Plain-text document sources
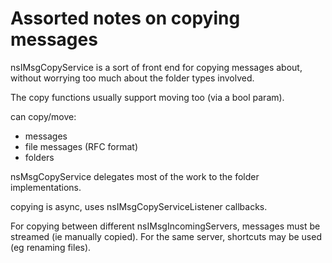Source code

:# Assorted notes on copying messages


nsIMsgCopyService is a sort of front end for copying messages about, without worrying too much about the folder types involved.

The copy functions usually support moving too (via a bool param).

can copy/move:
- messages
- file messages (RFC format)
- folders

nsMsgCopyService delegates most of the work to the folder implementations.

copying is async, uses nsIMsgCopyServiceListener callbacks.



For copying between different nsIMsgIncomingServers, messages must be streamed (ie manually copied).
For the same server, shortcuts may be used (eg renaming files).

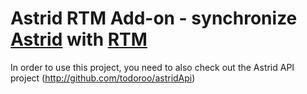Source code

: Astrid RTM Add-on - synchronize [Astrid](http://www.weloveastrid.com/) with [RTM](http://rmilk.com)
================================  

In order to use this project, you need to also check out the Astrid API project (http://github.com/todoroo/astridApi)


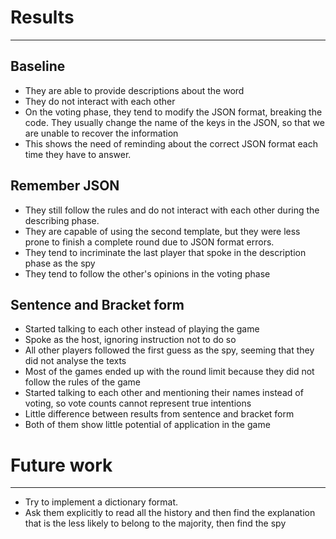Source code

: # Results
---


## Baseline

- They are able to provide descriptions about the word
- They do not interact with each other
- On the voting phase, they tend to modify the JSON format, breaking the code. They usually change the name of the keys in the JSON, so that we are unable to recover the information
- This shows the need of reminding about the correct JSON format each time they have to answer.

## Remember JSON

- They still follow the rules and do not interact with each other during the describing phase.
- They are capable of using the second template, but they were less prone to finish a complete round due to JSON format errors.
- They tend to incriminate the last player that spoke in the description phase as the spy
- They tend to follow the other's opinions in the voting phase


## Sentence and Bracket form

- Started talking to each other instead of playing the game
- Spoke as the host, ignoring instruction not to do so
- All other players followed the first guess as the spy, seeming that they did not analyse the texts
- Most of the games ended up with the round limit because they did not follow the rules of the game
- Started talking to each other and mentioning their names instead of voting, so vote counts cannot represent true intentions
- Little difference between results from sentence and bracket form
- Both of them show little potential of application in the game


# Future work
---

- Try to implement a dictionary format.
- Ask them explicitly to read all the history and then find the explanation that is the less likely to belong to the majority, then find the spy
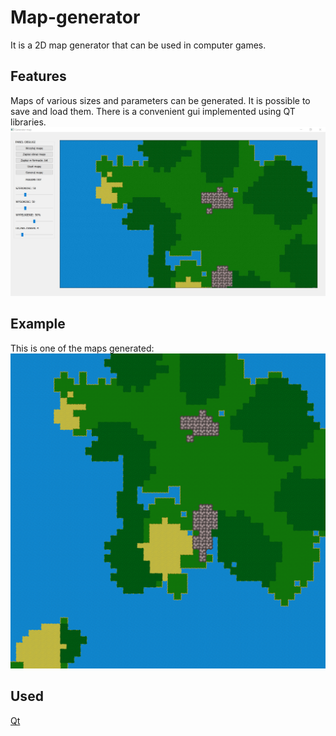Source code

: # Map-generator
It is a 2D map generator that can be used in computer games.
## Features

Maps of various sizes and parameters can be generated. It is possible to save and load them. There is a convenient gui implemented using QT libraries.
![Imagej](https://github.com/MateuszKochanski/Map-generator/blob/main/images/panel.jpg)

## Example
This is one of the maps generated:
![Image](https://github.com/MateuszKochanski/Map-generator/blob/main/images/mapa.png)

## Used

[Qt](https://www.qt.io/product/development-tools)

__WORK TASK__
What you return should be only the exact lines from the top of the entries through the line with "## Baseline", minus the pictures.

__FINISHED EXERCISE__
Source code

:# Assorted notes on copying messages


nsIMsgCopyService is a sort of front end for copying messages about, without worrying too much about the folder types involved.

The copy functions usually support moving too (via a bool param).

can copy/move:
- messages
- file messages (RFC format)
- folders

nsMsgCopyService delegates most of the work to the folder implementations.

copying is async, uses nsIMsgCopyServiceListener callbacks.



For copying between different nsIMsgIncomingServers, messages must be streamed (ie manually copied).
For the same server, shortcuts may be used (eg renaming files).

Source code

: Astrid RTM Add-on - synchronize [Astrid](http://www.weloveastrid.com/) with [RTM](http://rmilk.com)
================================  

In order to use this project, you need to also check out the Astrid API project (http://github.com/todoroo/astridApi)


Source code

: # Results
---


## Baseline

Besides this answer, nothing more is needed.